▶ [Source data]
________
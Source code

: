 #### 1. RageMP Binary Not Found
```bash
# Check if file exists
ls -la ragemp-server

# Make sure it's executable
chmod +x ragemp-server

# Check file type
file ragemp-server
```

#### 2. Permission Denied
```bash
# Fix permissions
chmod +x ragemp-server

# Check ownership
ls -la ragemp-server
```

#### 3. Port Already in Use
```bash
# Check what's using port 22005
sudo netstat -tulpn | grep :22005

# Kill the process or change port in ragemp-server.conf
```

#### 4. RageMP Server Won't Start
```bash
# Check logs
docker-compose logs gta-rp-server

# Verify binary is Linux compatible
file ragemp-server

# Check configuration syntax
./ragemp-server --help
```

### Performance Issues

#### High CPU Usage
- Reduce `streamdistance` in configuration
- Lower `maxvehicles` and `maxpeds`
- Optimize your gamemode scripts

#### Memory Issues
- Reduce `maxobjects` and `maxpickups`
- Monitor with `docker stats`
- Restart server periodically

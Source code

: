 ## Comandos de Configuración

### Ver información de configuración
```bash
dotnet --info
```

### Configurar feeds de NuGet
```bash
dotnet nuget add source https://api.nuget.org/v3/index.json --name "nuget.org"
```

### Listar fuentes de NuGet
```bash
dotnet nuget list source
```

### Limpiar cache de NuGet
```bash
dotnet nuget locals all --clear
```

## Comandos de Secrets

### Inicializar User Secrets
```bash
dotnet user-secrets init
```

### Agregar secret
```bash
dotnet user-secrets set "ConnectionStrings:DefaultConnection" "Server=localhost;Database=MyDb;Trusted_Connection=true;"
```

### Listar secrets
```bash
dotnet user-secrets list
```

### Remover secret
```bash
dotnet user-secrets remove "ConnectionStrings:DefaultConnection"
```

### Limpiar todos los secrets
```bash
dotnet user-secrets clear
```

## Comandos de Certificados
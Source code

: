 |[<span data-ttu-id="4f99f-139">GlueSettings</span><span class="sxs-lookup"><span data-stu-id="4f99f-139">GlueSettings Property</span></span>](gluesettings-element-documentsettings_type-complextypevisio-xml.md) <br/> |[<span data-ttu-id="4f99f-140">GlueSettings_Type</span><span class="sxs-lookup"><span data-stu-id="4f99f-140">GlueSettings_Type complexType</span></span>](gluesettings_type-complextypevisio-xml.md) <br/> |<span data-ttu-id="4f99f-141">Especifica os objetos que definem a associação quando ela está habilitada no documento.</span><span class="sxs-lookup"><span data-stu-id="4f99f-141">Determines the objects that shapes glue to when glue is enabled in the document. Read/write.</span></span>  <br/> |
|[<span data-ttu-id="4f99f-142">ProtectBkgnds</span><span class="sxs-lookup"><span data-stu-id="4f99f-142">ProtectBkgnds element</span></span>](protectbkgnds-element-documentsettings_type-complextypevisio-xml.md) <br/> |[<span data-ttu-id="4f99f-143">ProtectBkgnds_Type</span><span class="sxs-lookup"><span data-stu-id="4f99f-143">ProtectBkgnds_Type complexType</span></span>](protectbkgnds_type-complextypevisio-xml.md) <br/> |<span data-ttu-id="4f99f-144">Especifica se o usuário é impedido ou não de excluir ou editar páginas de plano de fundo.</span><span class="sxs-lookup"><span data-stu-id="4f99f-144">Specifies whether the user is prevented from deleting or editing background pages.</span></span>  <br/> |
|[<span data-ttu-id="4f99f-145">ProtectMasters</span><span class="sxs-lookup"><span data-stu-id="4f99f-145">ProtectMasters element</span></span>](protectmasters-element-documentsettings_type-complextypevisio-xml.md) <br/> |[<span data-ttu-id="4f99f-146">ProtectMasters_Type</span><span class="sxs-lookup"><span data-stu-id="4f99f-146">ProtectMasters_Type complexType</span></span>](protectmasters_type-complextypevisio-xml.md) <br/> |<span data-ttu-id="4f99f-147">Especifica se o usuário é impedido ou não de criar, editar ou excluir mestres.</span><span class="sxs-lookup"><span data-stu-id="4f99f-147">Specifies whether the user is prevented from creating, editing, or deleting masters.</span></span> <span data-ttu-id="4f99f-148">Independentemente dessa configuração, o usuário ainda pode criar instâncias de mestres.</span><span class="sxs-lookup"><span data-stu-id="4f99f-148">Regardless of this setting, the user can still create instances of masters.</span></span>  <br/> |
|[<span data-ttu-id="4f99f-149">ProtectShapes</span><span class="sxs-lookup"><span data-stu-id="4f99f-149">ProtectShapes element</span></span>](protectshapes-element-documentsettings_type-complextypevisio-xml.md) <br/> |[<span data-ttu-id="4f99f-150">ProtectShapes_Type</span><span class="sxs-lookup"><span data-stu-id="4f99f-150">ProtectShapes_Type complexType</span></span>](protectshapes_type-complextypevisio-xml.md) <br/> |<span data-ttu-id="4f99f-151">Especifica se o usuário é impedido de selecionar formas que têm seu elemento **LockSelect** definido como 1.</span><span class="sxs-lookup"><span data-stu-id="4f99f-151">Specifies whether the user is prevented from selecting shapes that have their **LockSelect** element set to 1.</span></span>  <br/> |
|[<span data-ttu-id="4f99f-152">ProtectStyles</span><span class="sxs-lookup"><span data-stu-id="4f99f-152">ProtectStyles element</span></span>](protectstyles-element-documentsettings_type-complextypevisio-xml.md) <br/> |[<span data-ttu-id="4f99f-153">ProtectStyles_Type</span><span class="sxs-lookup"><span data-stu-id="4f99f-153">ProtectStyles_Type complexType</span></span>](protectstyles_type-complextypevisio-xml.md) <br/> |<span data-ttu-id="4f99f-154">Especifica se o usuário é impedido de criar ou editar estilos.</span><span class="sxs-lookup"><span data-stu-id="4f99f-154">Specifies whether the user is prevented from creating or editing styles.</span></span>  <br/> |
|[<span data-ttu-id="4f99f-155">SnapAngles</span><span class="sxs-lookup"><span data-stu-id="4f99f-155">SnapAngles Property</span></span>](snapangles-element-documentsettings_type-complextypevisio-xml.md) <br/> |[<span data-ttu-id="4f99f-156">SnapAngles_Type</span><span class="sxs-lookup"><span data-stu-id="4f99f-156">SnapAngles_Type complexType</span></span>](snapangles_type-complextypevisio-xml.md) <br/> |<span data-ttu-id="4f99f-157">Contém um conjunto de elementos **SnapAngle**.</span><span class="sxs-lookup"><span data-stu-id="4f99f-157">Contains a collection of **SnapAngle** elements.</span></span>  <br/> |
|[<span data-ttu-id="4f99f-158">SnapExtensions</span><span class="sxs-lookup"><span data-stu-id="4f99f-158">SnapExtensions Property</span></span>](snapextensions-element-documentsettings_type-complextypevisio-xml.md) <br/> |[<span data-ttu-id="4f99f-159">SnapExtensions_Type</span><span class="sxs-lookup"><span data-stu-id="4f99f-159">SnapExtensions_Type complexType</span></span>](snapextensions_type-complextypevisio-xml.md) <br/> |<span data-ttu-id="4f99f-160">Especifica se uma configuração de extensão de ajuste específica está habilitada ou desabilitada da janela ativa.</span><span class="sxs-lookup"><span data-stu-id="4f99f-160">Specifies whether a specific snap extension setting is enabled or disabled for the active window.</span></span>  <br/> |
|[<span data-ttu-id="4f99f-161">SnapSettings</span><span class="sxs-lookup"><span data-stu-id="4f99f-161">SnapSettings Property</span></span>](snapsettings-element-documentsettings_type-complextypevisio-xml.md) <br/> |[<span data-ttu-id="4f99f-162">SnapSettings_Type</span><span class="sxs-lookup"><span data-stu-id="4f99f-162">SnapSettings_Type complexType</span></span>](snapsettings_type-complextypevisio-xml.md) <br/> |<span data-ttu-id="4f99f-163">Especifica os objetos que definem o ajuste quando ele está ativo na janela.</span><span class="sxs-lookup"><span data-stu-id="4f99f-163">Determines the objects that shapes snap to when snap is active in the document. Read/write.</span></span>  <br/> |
________
▶ [DIRECTIONS] Gather from the records above every line containing the string "DefaultConnection".

▶ [RESPONSE]
dotnet user-secrets set "ConnectionStrings:DefaultConnection" "Server=localhost;Database=MyDb;Trusted_Connection=true;"
dotnet user-secrets remove "ConnectionStrings:DefaultConnection"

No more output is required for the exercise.